- **Required work**: Every line of the material below should be output exactly as written, with the images skipped.

- **Extracted records**:
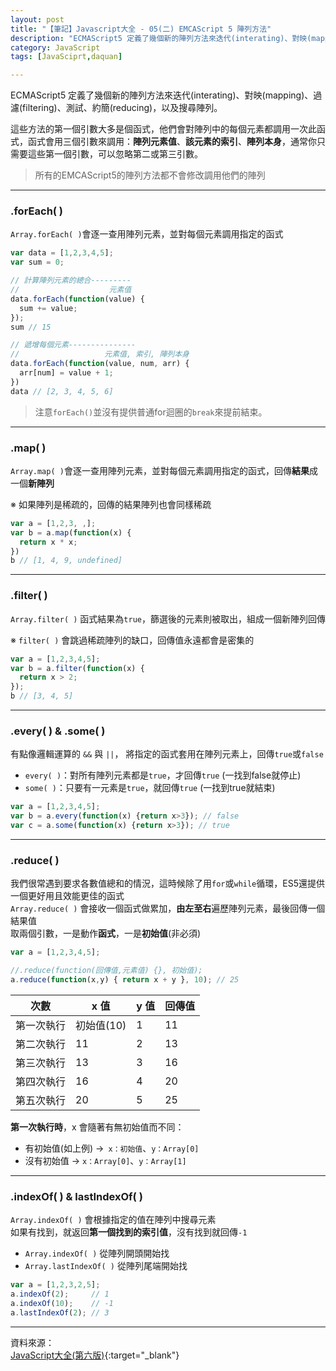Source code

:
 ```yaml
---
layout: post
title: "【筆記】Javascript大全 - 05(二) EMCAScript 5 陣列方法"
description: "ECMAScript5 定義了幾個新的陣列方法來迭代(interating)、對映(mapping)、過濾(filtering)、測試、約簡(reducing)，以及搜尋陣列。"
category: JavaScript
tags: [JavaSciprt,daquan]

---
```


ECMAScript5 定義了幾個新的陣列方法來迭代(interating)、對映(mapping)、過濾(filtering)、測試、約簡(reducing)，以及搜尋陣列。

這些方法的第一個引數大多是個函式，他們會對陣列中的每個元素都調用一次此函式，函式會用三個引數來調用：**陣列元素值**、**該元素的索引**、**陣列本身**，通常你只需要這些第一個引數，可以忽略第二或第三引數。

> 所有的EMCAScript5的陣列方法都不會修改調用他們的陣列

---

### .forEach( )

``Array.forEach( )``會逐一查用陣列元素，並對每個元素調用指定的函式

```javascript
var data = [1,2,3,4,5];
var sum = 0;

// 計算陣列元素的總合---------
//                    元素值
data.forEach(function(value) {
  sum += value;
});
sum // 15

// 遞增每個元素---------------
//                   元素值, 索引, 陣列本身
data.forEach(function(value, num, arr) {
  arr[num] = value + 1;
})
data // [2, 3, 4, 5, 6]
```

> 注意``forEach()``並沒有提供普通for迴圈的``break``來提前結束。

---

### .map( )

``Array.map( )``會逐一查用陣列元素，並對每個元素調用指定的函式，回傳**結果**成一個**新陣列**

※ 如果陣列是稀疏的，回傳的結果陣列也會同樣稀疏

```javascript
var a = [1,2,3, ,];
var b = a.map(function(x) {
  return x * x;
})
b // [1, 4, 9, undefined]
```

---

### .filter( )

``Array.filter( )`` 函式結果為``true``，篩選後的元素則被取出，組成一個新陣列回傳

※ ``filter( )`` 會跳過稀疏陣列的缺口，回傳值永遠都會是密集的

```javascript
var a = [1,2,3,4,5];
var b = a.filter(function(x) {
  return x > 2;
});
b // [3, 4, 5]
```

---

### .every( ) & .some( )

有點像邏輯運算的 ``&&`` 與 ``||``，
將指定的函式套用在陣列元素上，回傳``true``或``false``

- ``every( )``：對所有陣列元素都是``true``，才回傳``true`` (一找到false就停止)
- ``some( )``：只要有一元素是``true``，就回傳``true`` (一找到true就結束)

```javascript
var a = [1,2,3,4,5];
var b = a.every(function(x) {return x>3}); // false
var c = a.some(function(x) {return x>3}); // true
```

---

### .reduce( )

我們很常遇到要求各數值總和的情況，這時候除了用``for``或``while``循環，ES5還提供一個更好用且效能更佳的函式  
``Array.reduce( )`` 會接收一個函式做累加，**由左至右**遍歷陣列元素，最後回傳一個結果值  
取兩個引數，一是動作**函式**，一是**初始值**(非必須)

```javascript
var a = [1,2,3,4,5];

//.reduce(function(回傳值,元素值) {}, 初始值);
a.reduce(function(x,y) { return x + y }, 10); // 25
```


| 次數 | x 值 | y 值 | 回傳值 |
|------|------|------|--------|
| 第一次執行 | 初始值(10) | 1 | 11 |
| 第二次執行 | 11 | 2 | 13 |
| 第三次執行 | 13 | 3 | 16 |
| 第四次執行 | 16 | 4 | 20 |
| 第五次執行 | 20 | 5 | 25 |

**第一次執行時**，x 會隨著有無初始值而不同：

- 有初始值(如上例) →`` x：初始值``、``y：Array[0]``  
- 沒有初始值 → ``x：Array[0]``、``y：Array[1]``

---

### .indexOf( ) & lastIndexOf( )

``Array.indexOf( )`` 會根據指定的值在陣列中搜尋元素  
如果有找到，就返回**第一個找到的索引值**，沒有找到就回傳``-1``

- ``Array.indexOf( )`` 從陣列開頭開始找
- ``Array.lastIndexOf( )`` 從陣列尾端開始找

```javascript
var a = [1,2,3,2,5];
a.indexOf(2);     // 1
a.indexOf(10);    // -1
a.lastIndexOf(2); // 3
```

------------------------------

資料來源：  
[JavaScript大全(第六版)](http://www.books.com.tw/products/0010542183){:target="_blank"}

- **Written response**:
Source code

:
 ```yaml
---
layout: post
title: "【筆記】Javascript大全 - 05(二) EMCAScript 5 陣列方法"
description: "ECMAScript5 定義了幾個新的陣列方法來迭代(interating)、對映(mapping)、過濾(filtering)、測試、約簡(reducing)，以及搜尋陣列。"
category: JavaScript
tags: [JavaSciprt,daquan]

---
```


ECMAScript5 定義了幾個新的陣列方法來迭代(interating)、對映(mapping)、過濾(filtering)、測試、約簡(reducing)，以及搜尋陣列。

這些方法的第一個引數大多是個函式，他們會對陣列中的每個元素都調用一次此函式，函式會用三個引數來調用：**陣列元素值**、**該元素的索引**、**陣列本身**，通常你只需要這些第一個引數，可以忽略第二或第三引數。

> 所有的EMCAScript5的陣列方法都不會修改調用他們的陣列

---

### .forEach( )

``Array.forEach( )``會逐一查用陣列元素，並對每個元素調用指定的函式

```javascript
var data = [1,2,3,4,5];
var sum = 0;

// 計算陣列元素的總合---------
//                    元素值
data.forEach(function(value) {
  sum += value;
});
sum // 15

// 遞增每個元素---------------
//                   元素值, 索引, 陣列本身
data.forEach(function(value, num, arr) {
  arr[num] = value + 1;
})
data // [2, 3, 4, 5, 6]
```

> 注意``forEach()``並沒有提供普通for迴圈的``break``來提前結束。

---

### .map( )

``Array.map( )``會逐一查用陣列元素，並對每個元素調用指定的函式，回傳**結果**成一個**新陣列**

※ 如果陣列是稀疏的，回傳的結果陣列也會同樣稀疏

```javascript
var a = [1,2,3, ,];
var b = a.map(function(x) {
  return x * x;
})
b // [1, 4, 9, undefined]
```

---

### .filter( )

``Array.filter( )`` 函式結果為``true``，篩選後的元素則被取出，組成一個新陣列回傳

※ ``filter( )`` 會跳過稀疏陣列的缺口，回傳值永遠都會是密集的

```javascript
var a = [1,2,3,4,5];
var b = a.filter(function(x) {
  return x > 2;
});
b // [3, 4, 5]
```

---

### .every( ) & .some( )

有點像邏輯運算的 ``&&`` 與 ``||``，
將指定的函式套用在陣列元素上，回傳``true``或``false``

- ``every( )``：對所有陣列元素都是``true``，才回傳``true`` (一找到false就停止)
- ``some( )``：只要有一元素是``true``，就回傳``true`` (一找到true就結束)

```javascript
var a = [1,2,3,4,5];
var b = a.every(function(x) {return x>3}); // false
var c = a.some(function(x) {return x>3}); // true
```

---

### .reduce( )

我們很常遇到要求各數值總和的情況，這時候除了用``for``或``while``循環，ES5還提供一個更好用且效能更佳的函式  
``Array.reduce( )`` 會接收一個函式做累加，**由左至右**遍歷陣列元素，最後回傳一個結果值  
取兩個引數，一是動作**函式**，一是**初始值**(非必須)

```javascript
var a = [1,2,3,4,5];

//.reduce(function(回傳值,元素值) {}, 初始值);
a.reduce(function(x,y) { return x + y }, 10); // 25
```


| 次數 | x 值 | y 值 | 回傳值 |
|------|------|------|--------|
| 第一次執行 | 初始值(10) | 1 | 11 |
| 第二次執行 | 11 | 2 | 13 |
| 第三次執行 | 13 | 3 | 16 |
| 第四次執行 | 16 | 4 | 20 |
| 第五次執行 | 20 | 5 | 25 |

**第一次執行時**，x 會隨著有無初始值而不同：

- 有初始值(如上例) →`` x：初始值``、``y：Array[0]``  
- 沒有初始值 → ``x：Array[0]``、``y：Array[1]``

---

### .indexOf( ) & lastIndexOf( )

``Array.indexOf( )`` 會根據指定的值在陣列中搜尋元素  
如果有找到，就返回**第一個找到的索引值**，沒有找到就回傳``-1``

- ``Array.indexOf( )`` 從陣列開頭開始找
- ``Array.lastIndexOf( )`` 從陣列尾端開始找

```javascript
var a = [1,2,3,2,5];
a.indexOf(2);     // 1
a.indexOf(10);    // -1
a.lastIndexOf(2); // 3
```

------------------------------

資料來源：  
[JavaScript大全(第六版)](http://www.books.com.tw/products/0010542183){:target="_blank"}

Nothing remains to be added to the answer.